Кулиев сделал несколько жадных затяжек.
– Не ясно! Тогда подключили нас. Симоняна до сих пор тщательно проверяем, глаз с него не спускаем, хотя знаем его неплохо. Кесслер же оказался не тем, за кого мы его принимали. Мы знали, что он кадровый царский офицер, но кое-что он скрыл от нас. Теперь это выяснилось. Пока я раздумывал, как действовать, позвонили из проходной и доложили, что явился гражданин Кесслер и хочет сделать важное заявление. Просто, да? Как все гениальное! Жаль только, что нет в этом ни малейшей моей заслуги… Даже решить ничего не успел, а Максим Фридрихович уже сидел передо мной и говорил о своей жизни.

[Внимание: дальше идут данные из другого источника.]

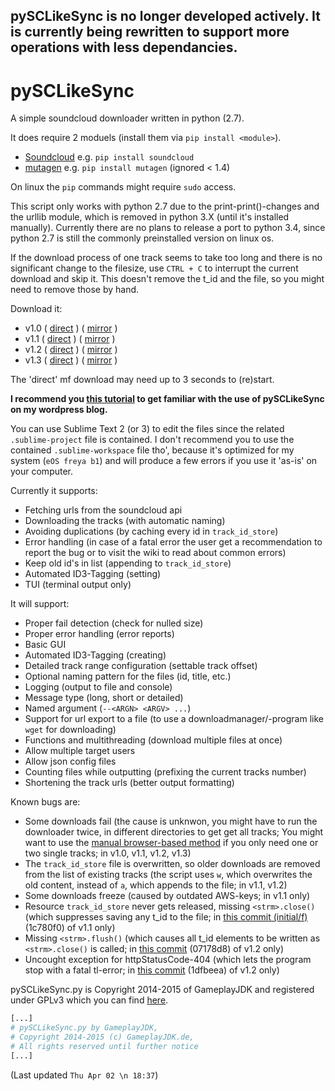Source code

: ## pySCLikeSync is no longer developed actively. It is currently being rewritten to support more operations with less dependancies.

pySCLikeSync
============

A simple soundcloud downloader written in python (2.7).

It does require 2 moduels (install them via `pip install <module>`).

* [Soundcloud](https://github.com/soundcloud/soundcloud-python) e.g. `pip install soundcloud`
* [mutagen](https://bitbucket.org/lazka/mutagen) e.g. `pip install mutagen` (ignored < 1.4)

On linux the `pip` commands might require `sudo` access.

This script only works with python 2.7 due to the print-print()-changes and the urllib module, which is removed in python 3.X (until it's installed manually). Currently there are no plans to release a port to python 3.4, since python 2.7 is still the commonly preinstalled version on linux os.

If the download process of one track seems to take too long and there is no significant change to the filesize, use `CTRL + C` to interrupt the current download and skip it. This doesn't remove the t_id and the file, so you might need to remove those by hand.

Download it:
* v1.0 ( [direct](http://download1324.mediafire.com/m142bqeg5ikg/zt4x9ixu56rw4b5/pySCLikeSync-v1.0.py) ) ( [mirror](http://www.mediafire.com/download/zt4x9ixu56rw4b5/pySCLikeSync-v1.0.py) )
* v1.1 ( [direct](http://download944.mediafire.com/501ls0eo9pfg/7oryhqnbjzrn8ec/pySCLikeSync-v1.1.py) ) ( [mirror](http://www.mediafire.com/download/7oryhqnbjzrn8ec/pySCLikeSync-v1.1.py) )
* v1.2 ( [direct](http://download1585.mediafire.com/xpdssbdehpjg/2s3tbob9pzu27f3/pySCLikeSync-v1.2.py) ) ( [mirror](http://www.mediafire.com/download/2s3tbob9pzu27f3/pySCLikeSync-v1.2.py) )
* v1.3 ( [direct](http://download948.mediafire.com/t4y1n666z76g/npogv6z93z9v16f/pySCLikeSync-v1.3.py) ) ( [mirror](http://www.mediafire.com/download/npogv6z93z9v16f/pySCLikeSync-v1.3.py) )

The 'direct' mf download may need up to 3 seconds to (re)start.

__I recommend you [this tutorial](http://gameplayjdk.wordpress.com/2014/07/28/tutorial-how-to-use-pysclikesync-to-download-your-favourite-tracks-from-soundcloud-28-07-2014/) to get familiar with the use of pySCLikeSync on my wordpress blog.__

You can use Sublime Text 2 (or 3) to edit the files since the related `.sublime-project` file is contained. I don't recommend you to use the contained `.sublime-workspace` file tho', because it's optimized for my system (`eOS freya b1`) and will produce a few errors if you use it 'as-is' on your computer.

Currently it supports:
* Fetching urls from the soundcloud api
* Downloading the tracks (with automatic naming)
* Avoiding duplications (by caching every id in `track_id_store`)
* Error handling (in case of a fatal error the user get a recommendation to report the bug or to visit the wiki to read about common errors)
* Keep old id's in list (appending to `track_id_store`)
* Automated ID3-Tagging (setting)
* TUI (terminal output only)

It will support:
* Proper fail detection (check for nulled size)
* Proper error handling (error reports)
* Basic GUI
* Automated ID3-Tagging (creating)
* Detailed track range configuration (settable track offset)
* Optional naming pattern for the files (id, title, etc.)
* Logging (output to file and console)
* Message type (long, short or detailed)
* Named argument (`--<ARGN> <ARGV> ...`)
* Support for url export to a file (to use a downloadmanager/-program like `wget` for downloading)
* Functions and multithreading (download multiple files at once)
* Allow multiple target users
* Allow json config files
* Counting files while outputting (prefixing the current tracks number)
* Shortening the track urls (better output formatting)

Known bugs are:
* Some downloads fail (the cause is unknwon, you might have to run the downloader twice, in different directories to get get all tracks; You might want to use the [manual browser-based method](http://gameplayjdk.wordpress.com/2014/01/10/how-to-download-any-track-from-soundcloud-com-10-01-2014/) if you only need one or two single tracks; in v1.0, v1.1, v1.2, v1.3)
* The `track_id_store` file is overwritten, so older downloads are removed from the list of existing tracks (the script uses `w`, which overwrites the old content, instead of `a`, which appends to the file; in v1.1, v1.2)
* Some downloads freeze (caused by outdated AWS-keys; in v1.1 only)
* Resource `track_id_store` never gets released, missing `<strm>.close()` (which suppresses saving any t_id to the file; in [this commit (initial/f)](https://github.com/GameplayJDK/pySCLikeSync/commit/1c780f01b4954aab4cad8a1dcedcb099041d2600) (1c780f0) of v1.1 only)
* Missing `<strm>.flush()` (which causes all t_id elements to be written as `<strm>.close()` is called; in [this commit](https://github.com/GameplayJDK/pySCLikeSync/commit/07178d83d5480b5ffafcc4ea612f21669262c188) (07178d8) of v1.2 only)
* Uncought exception for httpStatusCode-404 (which lets the program stop with a fatal tl-error; in [this commit](https://github.com/GameplayJDK/pySCLikeSync/commit/1dfbeeaa79edbb456cb2a54895f70fa8b4c2ca2b) (1dfbeea) of v1.2 only)

pySCLikeSync.py is Copyright 2014-2015 of GameplayJDK and registered under GPLv3 which you can find [here](https://raw.githubusercontent.com/GameplayJDK/pySCLikeSync/master/LICENSE).
```python
[...]
# pySCLikeSync.py by GameplayJDK,
# Copyright 2014-2015 (c) GameplayJDK.de,
# All rights reserved until further notice
[...]
```
(Last updated `Thu Apr 02 \n 18:37`)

А потом я устроил его вот за этим столиком, где мы с тобой чаевничаем да покуриваем, и он все изложил на бумаге.
– Зачем Кесслер был нужен «Терьякешу»?
– Он хотел, чтобы Максим Фридрихович навел справки об адвокате Красовском, проходившем в двадцать втором году по процессу эсеров в связи с диверсией на Сураханском нефтепромысле. Англичане до сих пор не забыли своего агента и хотели, видимо, вновь с ним связаться.
– А почему Кесслер вдруг пришел с повинной?
– Раньше малодушничал, боялся… ЧК! ГПУ! Жалел сынишку и жену, которая все эти годы ничего не знала. Теперь жены нет – умерла несколько месяцев назад. Сын вырос, кончил школу, работает. Вот Кесслер и осмелился. Двадцать лет, говорит, жил в страхе…
Нури Алиевнч подошел к столу, достал из ящика папку и положил ее перед Гориным:
– Читай, Сережа! Держал для тебя под рукой. А я… – Кулиев вытащил из кармана брюк старомодные часы фирмы «Павел Буре», – а я схожу к начальству. Вот так нужно! – Он полоснул себя смуглым пальцем по горлу. Потом, захлопнув одну за другой массивные серебряные крышки, любовно посмотрел на отцовское наследство.
– Зверь, а не часы! Точность невероятная! В каких только передрягах я с ними ни побывал… И – ничего, идут! – Хозяин навел на столике порядок. – Значит, ты читай, пей чай – он еще не остыл, – и не забывай про курабье и халву: ты к ним даже не притронулся. Вернусь, поедем ко мне и тогда уж как следует закусим: я еще тоже не обедал. У вас, у русских, есть отличная, поговорка: «Середка сыта – края играют…»
Нури Алиевич, пощелкав крышками часов, метнулся к двери, изобразив на лице ужас:
– О, Аллах! Опаздываю! Значит, вернусь часа через полтора и буду в полном твоем распоряжении…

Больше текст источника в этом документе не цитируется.